#### [What you have to do]
Which lines of the data contain the string "конечных"? Copy every one of them.
* * * * * * * * *
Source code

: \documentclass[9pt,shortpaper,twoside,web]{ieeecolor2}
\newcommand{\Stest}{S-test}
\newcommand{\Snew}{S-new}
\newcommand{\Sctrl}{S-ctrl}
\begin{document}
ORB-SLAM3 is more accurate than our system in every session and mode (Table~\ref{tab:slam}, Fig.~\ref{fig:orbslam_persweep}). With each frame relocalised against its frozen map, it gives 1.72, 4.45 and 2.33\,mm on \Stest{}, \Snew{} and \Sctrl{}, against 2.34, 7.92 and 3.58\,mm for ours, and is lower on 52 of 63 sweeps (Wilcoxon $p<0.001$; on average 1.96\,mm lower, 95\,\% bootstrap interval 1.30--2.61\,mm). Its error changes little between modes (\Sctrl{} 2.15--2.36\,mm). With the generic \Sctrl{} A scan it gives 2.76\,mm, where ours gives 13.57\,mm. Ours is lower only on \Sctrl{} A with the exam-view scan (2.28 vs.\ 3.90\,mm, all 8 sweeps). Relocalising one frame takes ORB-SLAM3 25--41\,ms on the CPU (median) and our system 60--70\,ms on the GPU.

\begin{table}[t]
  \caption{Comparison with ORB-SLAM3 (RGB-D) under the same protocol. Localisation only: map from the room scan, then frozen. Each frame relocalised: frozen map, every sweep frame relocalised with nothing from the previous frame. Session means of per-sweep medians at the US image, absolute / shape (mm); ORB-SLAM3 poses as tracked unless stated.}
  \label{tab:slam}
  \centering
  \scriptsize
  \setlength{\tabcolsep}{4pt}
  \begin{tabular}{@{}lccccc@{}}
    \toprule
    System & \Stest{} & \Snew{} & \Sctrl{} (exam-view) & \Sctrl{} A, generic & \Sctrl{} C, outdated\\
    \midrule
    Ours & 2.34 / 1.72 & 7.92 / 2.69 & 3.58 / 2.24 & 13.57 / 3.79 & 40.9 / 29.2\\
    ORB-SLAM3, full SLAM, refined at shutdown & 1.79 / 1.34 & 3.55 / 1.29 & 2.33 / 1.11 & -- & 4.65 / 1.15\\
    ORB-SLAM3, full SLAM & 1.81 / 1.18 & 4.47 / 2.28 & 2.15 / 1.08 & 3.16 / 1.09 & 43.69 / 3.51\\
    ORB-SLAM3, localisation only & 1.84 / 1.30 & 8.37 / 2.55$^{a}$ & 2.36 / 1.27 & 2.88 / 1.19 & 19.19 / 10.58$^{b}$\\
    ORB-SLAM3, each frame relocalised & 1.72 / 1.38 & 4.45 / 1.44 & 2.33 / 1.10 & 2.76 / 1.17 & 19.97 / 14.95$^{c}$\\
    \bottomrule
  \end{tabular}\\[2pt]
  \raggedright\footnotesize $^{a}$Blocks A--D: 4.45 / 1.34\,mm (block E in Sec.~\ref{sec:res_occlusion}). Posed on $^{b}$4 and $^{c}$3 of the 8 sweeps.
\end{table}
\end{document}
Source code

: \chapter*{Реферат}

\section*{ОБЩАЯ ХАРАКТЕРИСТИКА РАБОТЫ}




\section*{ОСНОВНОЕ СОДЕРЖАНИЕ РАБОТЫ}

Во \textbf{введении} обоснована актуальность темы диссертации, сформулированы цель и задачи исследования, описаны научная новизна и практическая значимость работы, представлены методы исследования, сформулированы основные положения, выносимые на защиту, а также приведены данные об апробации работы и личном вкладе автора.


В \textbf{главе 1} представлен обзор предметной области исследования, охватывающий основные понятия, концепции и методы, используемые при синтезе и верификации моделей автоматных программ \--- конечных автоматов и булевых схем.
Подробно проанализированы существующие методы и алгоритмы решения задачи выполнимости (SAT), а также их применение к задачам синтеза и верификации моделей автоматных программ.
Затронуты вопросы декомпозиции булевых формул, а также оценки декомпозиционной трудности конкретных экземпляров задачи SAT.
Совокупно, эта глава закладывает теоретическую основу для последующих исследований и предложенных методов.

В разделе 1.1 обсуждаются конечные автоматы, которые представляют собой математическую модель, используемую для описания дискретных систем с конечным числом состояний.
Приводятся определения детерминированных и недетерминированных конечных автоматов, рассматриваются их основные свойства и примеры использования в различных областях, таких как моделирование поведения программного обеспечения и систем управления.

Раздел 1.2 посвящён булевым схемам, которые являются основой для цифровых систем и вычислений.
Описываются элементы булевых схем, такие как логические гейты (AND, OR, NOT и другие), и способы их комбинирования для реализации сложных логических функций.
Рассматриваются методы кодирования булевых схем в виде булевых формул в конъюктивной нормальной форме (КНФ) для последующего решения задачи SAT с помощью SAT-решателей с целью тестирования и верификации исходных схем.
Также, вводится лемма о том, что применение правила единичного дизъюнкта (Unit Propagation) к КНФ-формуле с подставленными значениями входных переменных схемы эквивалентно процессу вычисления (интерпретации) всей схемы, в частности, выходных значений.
* * * * * * * * *
#### [Solution to this task]
В \textbf{главе 1} представлен обзор предметной области исследования, охватывающий основные понятия, концепции и методы, используемые при синтезе и верификации моделей автоматных программ \--- конечных автоматов и булевых схем.
Приводятся определения детерминированных и недетерминированных конечных автоматов, рассматриваются их основные свойства и примеры использования в различных областях, таких как моделирование поведения программного обеспечения и систем управления.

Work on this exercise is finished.